I need to find some companies that have demand 'locked in' get revenue from non discretionary spending and do well in a downturn... any ideas?

and I thought it would be a good idea for to get some lists of companies that have these characteristics and operate in industries that have these characteristics.

So if anyone has any ideas provide a companies that;

- have the characteristics mentioned above
- why is their industry has limited exposure to a downturn
- have provided a track record of performing
- have the management to carry them through tough times

I'm not really looking for new Co's that 'might' be making a profit in the future even if their industry has the right characteristics.

Jeez I'm asking for a lot!   

cheers
TJ


----------



## Investor (30 April 2005)

Okay, I will respond.

I am a long term investor who has achieved financial freedom (able to live from the dividends from sound companies) from stockmarket investments.
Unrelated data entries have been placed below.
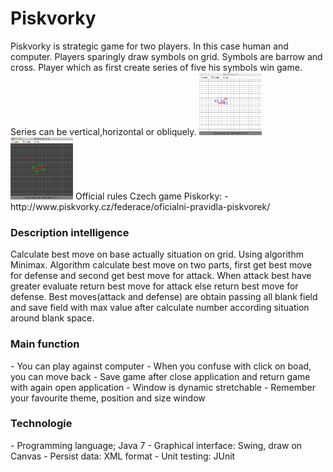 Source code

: <h1> Piskvorky </H1>
Piskvorky is strategic game for two players. In this case human and computer. 
Players sparingly draw symbols on grid. Symbols are barrow and cross. 
Player which as first create series of five his symbols win game. Series can
be vertical,horizontal or obliquely.

<img src="https://github.com/JiriCagis/Piskvorky/blob/master/piskvorky_white.jpg" height="100" width="100"/>
<img src="https://github.com/JiriCagis/Piskvorky/blob/master/piskvorky_dark.jpg"  height="100" width="100"/>
Official rules Czech game Piskorky:
- http://www.piskvorky.cz/federace/oficialni-pravidla-piskvorek/

<H3> Description intelligence </H3>
Calculate best move on base actually situation on grid.
Using algorithm Minimax. Algorithm calculate best move on
two parts, first get best move for defense and second get best
move for attack. When attack best have greater evaluate return
best move for attack else return best move for defense.
Best moves(attack and defense) are obtain passing all 
blank field and save field with max value after calculate
number according situation around blank space.

<H3>Main function</H3>
- You can play against computer
- When you confuse with click on boad, you can move back
- Save game after close application and return game with again open application
- Window is dynamic stretchable
- Remember your favourite theme, position and size window

<H3>Technologie</H3>
- Programming language; Java 7
- Graphical interface: Swing, draw on Canvas
- Persist data: XML format
- Unit testing: JUnit
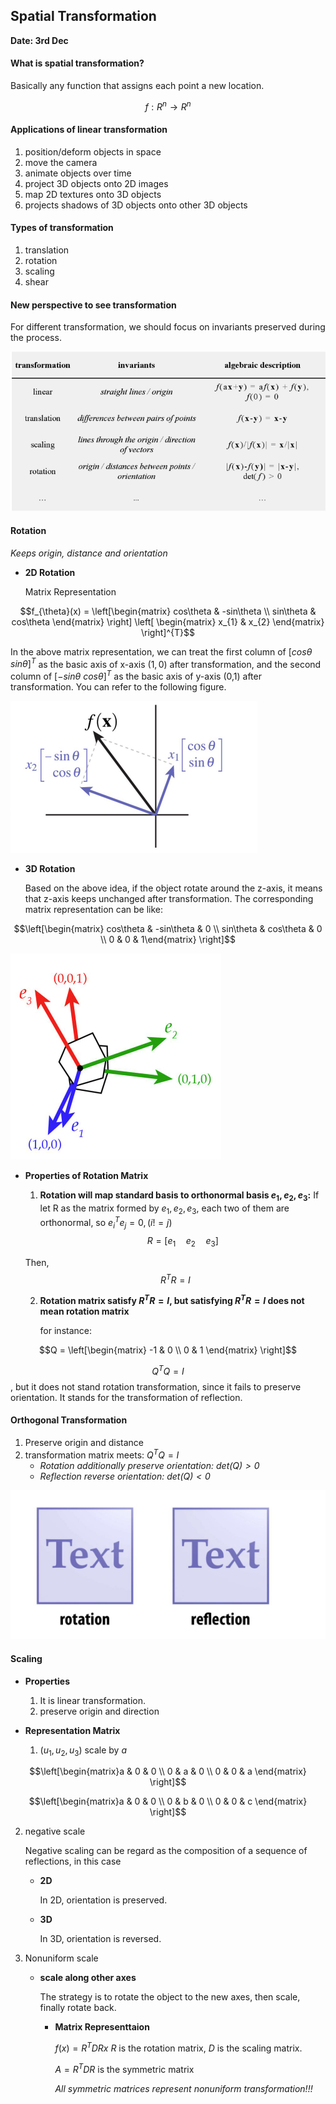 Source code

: ## Spatial Transformation

**Date: 3rd Dec**

#### What is spatial transformation?

  Basically any function that assigns each point a new location.
  
  $$f: R^{n} \rightarrow R^{n}$$
  
#### Applications of linear transformation
  1. position/deform objects in space
  2. move the camera
  3. animate objects over time
  4. project 3D objects onto 2D images
  5. map 2D textures onto 3D objects
  6. projects shadows of 3D objects onto other 3D objects

#### Types of transformation
  1. translation
  2. rotation
  3. scaling
  4. shear

#### New perspective to see transformation

For different transformation, we should focus on invariants preserved during the process.
 
  ![image](../Images/Snipaste_2022-12-04_00-10-29.png)

#### Rotation

*Keeps origin, distance and orientation*

- **2D Rotation**

  Matrix Representation

$$f_{\theta}(x) = \left[\begin{matrix} cos\theta & -sin\theta \\
                                 sin\theta & cos\theta \end{matrix} \right] \left[ \begin{matrix} x_{1} & x_{2} \end{matrix} \right]^{T}$$
  
  In the above matrix representation, we can treat the first column of $[cos\theta$  $sin\theta]^{T}$ as the basic axis of x-axis $(1,0)$ after transformation, and the second column of $[-sin\theta$ $cos\theta]^{T}$ as the basic axis of y-axis (0,1) after transformation. You can refer to the following figure.
  
![image](../Images/2D-Rotation.png)

- **3D Rotation**

  Based on the above idea, if the object rotate around the z-axis, it means that z-axis keeps unchanged after transformation. The corresponding matrix representation can be like:
  
$$\left[\begin{matrix} cos\theta & -sin\theta & 0 \\
                         sin\theta & cos\theta & 0 \\
                         0 & 0 & 1\end{matrix}  \right]$$

![image](../Images/3D-Rotation.png)

- **Properties of Rotation Matrix**

  1. **Rotation will map standard basis to orthonormal basis $e_{1}, e_{2}, e_{3}:$**
  If let R as the matrix formed by $e_{1}, e_{2}, e_{3}$, each two of them are orthonormal, so $e_{i}^{T}e_{j}=0, (i != j)$
$$R = [e_{1} \quad e_{2} \quad e_{3}]$$

  Then, $$R^{T}R = I$$

  2. **Rotation matrix satisfy $R^{T}R=I$, but satisfying $R^{T}R=I$ does not mean rotation matrix**

     for instance:
     
$$Q = \left[\begin{matrix} -1 & 0 \\ 
                            0 & 1 \end{matrix} \right]$$

$$Q^{T}Q = I$$, but it does not stand rotation transformation, since it fails to preserve orientation. It stands for the transformation of reflection.

#### Orthogonal Transformation

1. Preserve origin and distance
2. transformation matrix meets: $Q^{T}Q=I$
   - *Rotation additionally preserve orientation: $det(Q)>0$*
   - *Reflection reverse orientation: $det(Q)<0$*

![image](../Images/rotation-reflection.png)

#### Scaling
- **Properties**
  1. It is linear transformation.
  2. preserve origin and direction

- **Representation Matrix**

  1. $(u_{1}, u_{2}, u_{3})$ scale by $a$

$$\left[\begin{matrix}a & 0 & 0 \\ 
                      0 & a & 0 \\ 
                      0 & 0 & a \end{matrix} \right]$$

$$\left[\begin{matrix}a & 0 & 0 \\ 
                      0 & b & 0 \\ 
                      0 & 0 & c \end{matrix} \right]$$
                      
                      
  2. negative scale
  
     Negative scaling can be regard as the composition of a sequence of reflections, in this case
     
     - **2D**
     
       In 2D, orientation is preserved. 
     - **3D**

       In 3D, orientation is reversed.

  3. Nonuniform scale
                      
     - **scale along other axes**
     
       The strategy is to rotate the object to the new axes, then scale, finally rotate back.
      
       - **Matrix Representtaion**
      
         $f(x) = R^{T}DRx$  $R$ is the rotation matrix, $D$ is the scaling matrix.

         $A = R^{T}DR$ is the symmetric matrix
         
         *All symmetric matrices represent nonuniform transformation!!!*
Tertiary education (graduate and post graduate) and work experience made it possible for me to gain the skills. Had the benefit of training in a major bank, to do unsecured corporate lending. This type of lending focuses the mind. Not allowed to lose too much money and face the sack. How much more focus can one need? Managed to survive.

I view investment in shares as the purchase of a part of the business (which is stating the obvious). In return for my capital, I will receive dividends and whatever capital gain or loss should I decide to sell. Hence, it is important for me to know at some depth, the business that I am investing in, to form an opinion as to the likelihood of a successful investment. 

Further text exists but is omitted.